Appendix to Plaintiff’s Petition for Review at 58 (side 2).
Colt Industries manufactured the first Peacemaker six-shot, single-action revolver in 1873. It was adopted for United States government service that same year and became known as “the gun that won the West.” In 1892, Colt and other gun manufacturers began making safer, more reliable, and more efficient revolvers with a double-action feature and a swing-out, rather than fixed, cylinder. The federal government replaced the Peacemaker with newer models partly because the Peacemaker did not meet government safety standards. Despite a diminishing market, Colt continued making the 1873 model until 1941 and resumed production in 1956. See Bender v. Colt Indus., Inc., 517 S.W.2d 705, 706-07 (Mo.App. 1974).
In the 1950s, television westerns created a new market for replica firearms.

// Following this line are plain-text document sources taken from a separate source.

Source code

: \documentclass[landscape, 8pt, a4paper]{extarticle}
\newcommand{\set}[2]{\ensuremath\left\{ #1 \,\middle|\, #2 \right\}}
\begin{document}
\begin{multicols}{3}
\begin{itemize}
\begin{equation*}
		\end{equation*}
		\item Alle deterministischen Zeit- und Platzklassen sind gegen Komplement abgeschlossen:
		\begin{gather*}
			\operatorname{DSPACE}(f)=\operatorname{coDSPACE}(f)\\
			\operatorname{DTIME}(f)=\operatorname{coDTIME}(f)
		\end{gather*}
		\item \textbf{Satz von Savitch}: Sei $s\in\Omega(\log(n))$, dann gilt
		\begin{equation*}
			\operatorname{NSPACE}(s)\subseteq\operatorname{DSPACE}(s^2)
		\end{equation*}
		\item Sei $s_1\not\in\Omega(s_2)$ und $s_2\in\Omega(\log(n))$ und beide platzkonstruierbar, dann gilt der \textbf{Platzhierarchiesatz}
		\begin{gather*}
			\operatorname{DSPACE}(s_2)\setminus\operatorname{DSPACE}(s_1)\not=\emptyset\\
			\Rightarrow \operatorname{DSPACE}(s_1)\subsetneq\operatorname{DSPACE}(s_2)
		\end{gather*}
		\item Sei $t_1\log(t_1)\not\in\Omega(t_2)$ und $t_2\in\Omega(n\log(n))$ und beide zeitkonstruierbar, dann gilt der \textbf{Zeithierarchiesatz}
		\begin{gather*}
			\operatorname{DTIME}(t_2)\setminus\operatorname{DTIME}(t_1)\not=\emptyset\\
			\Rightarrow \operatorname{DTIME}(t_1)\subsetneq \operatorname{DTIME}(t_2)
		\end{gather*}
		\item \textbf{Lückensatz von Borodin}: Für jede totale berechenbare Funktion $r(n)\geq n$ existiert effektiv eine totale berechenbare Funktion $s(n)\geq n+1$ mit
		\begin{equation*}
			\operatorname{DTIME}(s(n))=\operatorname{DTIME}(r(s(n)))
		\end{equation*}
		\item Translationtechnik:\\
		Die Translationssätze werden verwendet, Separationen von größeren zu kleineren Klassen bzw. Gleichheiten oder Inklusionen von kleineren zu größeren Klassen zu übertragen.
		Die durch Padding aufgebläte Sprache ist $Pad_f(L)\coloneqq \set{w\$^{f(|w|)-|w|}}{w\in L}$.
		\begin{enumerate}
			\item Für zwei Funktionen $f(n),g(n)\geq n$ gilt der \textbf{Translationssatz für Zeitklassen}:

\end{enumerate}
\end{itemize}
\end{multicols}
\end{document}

Erik Larson, Sturm Ruger Defends a Revolver in Hundreds of Lawsuits, WALL ST. J., June 24, 1993, at A1. Sturm, Ruger Co. (“Sturm Ruger”), an American firearms manufacturer, brought back the single-action revolver, replicating the 1873 Peacemaker and calling it the “Old Model.” Sturm Ruger sold over 1.5 million of these replicas after beginning production in 1953. Due to many injuries from accidental discharges and resulting lawsuits, Sturm Ruger stopped producing the Old Model in 1973 and brought out a new single-action revolver that incorporated a safety mechanism to prevent accidental discharges. Since 1973, however, long after lawsuits drove Sturm Ruger from this hazardous market, Defendant continues to manufacture faithful replicas of the 1873 six-shooter without the safety devices found on other guns.
Safe carriage and storage of the Cattleman require that the hammer be down (uncocked) and resting on an empty chamber to prevent discharge if the gun’s hammer is hit. Resting the hammer on a loaded chamber is
extremely unsafe. See, e.g., Johnson v. Colt Indus., 797 F.2d 1530, 1532 (10th Cir. 1986) (referring to “drop-fire” hazard). As originally designed, the Peacemaker’s hammer rested very close to the firing pin when uncocked. If the hammer rests on a loaded chamber and is struck even by a moderate force, the gun can fire. Later models have various drop-fire safety devices, such as a transfer bar, that prevent the hammer from striking the firing pin when the safety is engaged. Without the safety features of modern firearms, when carrying six live rounds the Cattleman is as inherently dangerous as the original Peacemaker. According to the affidavits of record, the absence of improvements used in other firearms to guard against the risk of accidental firing made the Cattleman both defective and unreasonably dangerous See also Bender, 517 S.W.2d at 706; Sturm, Ruger Co. v. Bloyd, 586 S.W.2d 19, 20 (Ky. 1979).
The gun in this case was fully loaded when Henry put it under the car seat. Defendant attempted to correct the danger posed by a loaded single-action revolver by designing a safety notch on the hammer that would engage the trigger when the hammer is pulled back to its quarter position. However, Plaintiffs’ firearm expert stated in his affidavit that either this gun did not have a safety notch or it failed when the gun fell from the car.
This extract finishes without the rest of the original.